- STUDY MATERIAL
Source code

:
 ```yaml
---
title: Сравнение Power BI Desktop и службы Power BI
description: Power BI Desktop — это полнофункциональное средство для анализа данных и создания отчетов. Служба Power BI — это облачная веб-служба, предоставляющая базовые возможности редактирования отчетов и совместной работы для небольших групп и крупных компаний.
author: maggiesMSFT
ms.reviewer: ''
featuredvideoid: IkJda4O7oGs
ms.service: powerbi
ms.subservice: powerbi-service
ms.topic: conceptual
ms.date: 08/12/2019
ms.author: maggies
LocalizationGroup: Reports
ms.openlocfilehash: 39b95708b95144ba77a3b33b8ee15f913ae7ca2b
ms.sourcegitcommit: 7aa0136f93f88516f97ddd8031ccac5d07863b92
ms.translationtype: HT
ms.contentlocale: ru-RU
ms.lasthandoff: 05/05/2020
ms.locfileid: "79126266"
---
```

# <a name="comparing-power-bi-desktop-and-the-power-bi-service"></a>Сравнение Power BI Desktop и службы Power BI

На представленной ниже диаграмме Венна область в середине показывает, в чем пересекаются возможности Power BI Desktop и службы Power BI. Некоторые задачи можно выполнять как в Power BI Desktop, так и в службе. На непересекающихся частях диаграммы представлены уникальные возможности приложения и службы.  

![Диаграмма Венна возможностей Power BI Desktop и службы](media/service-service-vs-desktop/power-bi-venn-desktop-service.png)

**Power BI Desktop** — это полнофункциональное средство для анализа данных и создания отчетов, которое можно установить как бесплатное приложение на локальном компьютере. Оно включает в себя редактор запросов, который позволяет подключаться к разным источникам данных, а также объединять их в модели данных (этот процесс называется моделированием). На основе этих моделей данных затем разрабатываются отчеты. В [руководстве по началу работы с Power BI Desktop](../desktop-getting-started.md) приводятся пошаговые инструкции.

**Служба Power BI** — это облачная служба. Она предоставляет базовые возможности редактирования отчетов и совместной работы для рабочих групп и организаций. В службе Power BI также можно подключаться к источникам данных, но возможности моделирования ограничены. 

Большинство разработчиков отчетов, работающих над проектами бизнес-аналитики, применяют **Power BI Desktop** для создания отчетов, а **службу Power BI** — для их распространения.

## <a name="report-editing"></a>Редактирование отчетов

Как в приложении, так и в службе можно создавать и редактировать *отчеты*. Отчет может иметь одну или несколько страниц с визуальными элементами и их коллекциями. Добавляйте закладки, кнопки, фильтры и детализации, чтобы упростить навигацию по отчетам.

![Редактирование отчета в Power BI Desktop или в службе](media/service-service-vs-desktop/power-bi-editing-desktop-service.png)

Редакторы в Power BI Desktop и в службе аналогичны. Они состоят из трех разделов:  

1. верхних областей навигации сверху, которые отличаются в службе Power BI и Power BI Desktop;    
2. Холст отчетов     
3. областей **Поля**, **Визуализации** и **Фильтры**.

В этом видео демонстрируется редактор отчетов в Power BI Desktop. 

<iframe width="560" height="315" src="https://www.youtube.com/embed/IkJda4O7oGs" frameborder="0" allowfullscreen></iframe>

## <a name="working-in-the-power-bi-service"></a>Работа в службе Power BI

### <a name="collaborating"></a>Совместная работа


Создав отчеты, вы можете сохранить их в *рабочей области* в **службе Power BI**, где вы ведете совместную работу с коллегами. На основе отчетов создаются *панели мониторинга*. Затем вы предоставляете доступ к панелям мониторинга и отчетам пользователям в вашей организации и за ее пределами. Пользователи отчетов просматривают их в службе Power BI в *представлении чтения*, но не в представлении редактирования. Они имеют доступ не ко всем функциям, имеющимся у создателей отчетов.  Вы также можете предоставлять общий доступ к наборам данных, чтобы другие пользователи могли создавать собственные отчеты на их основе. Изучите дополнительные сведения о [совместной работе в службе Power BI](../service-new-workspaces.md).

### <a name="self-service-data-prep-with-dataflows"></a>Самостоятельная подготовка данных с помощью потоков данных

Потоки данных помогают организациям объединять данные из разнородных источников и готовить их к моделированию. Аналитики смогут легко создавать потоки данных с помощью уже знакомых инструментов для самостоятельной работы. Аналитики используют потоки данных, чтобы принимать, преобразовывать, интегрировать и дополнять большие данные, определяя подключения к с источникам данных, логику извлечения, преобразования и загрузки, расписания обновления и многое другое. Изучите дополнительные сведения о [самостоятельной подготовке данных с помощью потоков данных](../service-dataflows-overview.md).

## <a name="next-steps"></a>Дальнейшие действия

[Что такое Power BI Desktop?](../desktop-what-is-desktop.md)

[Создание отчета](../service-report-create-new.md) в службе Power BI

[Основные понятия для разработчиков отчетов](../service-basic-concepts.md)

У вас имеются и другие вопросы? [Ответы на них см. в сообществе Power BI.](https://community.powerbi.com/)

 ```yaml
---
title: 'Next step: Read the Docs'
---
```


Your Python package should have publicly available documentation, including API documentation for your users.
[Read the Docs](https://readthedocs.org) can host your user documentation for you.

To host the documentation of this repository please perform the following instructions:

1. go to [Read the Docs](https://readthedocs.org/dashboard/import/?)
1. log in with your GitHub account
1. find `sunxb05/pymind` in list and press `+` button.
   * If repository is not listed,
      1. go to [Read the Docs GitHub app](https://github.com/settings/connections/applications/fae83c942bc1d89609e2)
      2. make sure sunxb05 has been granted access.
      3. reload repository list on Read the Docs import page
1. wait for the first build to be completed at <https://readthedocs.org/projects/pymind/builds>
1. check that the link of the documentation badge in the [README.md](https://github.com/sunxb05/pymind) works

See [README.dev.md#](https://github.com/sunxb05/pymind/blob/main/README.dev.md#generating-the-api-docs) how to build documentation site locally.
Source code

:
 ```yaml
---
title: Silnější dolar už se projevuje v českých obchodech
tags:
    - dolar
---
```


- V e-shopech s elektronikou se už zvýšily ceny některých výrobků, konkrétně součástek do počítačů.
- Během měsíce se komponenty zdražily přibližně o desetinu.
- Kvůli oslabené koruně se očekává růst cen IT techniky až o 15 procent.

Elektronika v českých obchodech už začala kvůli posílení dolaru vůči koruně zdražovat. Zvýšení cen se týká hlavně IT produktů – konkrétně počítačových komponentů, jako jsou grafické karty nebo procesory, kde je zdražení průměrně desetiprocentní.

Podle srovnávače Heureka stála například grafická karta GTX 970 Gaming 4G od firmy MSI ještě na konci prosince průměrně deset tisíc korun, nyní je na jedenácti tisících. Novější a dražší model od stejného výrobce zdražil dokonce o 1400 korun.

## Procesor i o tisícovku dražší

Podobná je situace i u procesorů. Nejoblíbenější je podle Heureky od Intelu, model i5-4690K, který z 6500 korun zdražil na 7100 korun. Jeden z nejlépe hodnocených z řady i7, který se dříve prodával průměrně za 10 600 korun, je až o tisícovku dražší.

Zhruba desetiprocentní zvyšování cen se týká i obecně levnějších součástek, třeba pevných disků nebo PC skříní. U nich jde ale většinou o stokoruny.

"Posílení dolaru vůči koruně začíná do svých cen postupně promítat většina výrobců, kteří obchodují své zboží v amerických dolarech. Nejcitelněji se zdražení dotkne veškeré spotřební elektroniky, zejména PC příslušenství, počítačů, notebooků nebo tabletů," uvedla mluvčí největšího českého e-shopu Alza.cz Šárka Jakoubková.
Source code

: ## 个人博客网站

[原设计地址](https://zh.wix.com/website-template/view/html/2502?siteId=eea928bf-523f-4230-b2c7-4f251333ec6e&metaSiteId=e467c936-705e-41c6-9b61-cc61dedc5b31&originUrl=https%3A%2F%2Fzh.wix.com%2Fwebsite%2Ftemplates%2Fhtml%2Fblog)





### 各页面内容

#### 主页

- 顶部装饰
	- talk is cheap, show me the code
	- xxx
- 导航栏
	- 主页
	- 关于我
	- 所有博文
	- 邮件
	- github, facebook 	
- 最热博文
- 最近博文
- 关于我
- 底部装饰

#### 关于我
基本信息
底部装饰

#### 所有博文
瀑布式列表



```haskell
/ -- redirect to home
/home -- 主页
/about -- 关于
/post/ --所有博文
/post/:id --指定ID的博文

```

- ABOUT THIS EXERCISE
Could you restate, word for word, the lines above from the one with "[Что такое Power" to the one with "1. check that", both included?

- REPLY
[Что такое Power BI Desktop?](../desktop-what-is-desktop.md)

[Создание отчета](../service-report-create-new.md) в службе Power BI

[Основные понятия для разработчиков отчетов](../service-basic-concepts.md)

У вас имеются и другие вопросы? [Ответы на них см. в сообществе Power BI.](https://community.powerbi.com/)

 ```yaml
---
title: 'Next step: Read the Docs'
---
```


Your Python package should have publicly available documentation, including API documentation for your users.
[Read the Docs](https://readthedocs.org) can host your user documentation for you.

To host the documentation of this repository please perform the following instructions:

1. go to [Read the Docs](https://readthedocs.org/dashboard/import/?)
1. log in with your GitHub account
1. find `sunxb05/pymind` in list and press `+` button.
   * If repository is not listed,
      1. go to [Read the Docs GitHub app](https://github.com/settings/connections/applications/fae83c942bc1d89609e2)
      2. make sure sunxb05 has been granted access.
      3. reload repository list on Read the Docs import page
1. wait for the first build to be completed at <https://readthedocs.org/projects/pymind/builds>
1. check that the link of the documentation badge in the [README.md](https://github.com/sunxb05/pymind) works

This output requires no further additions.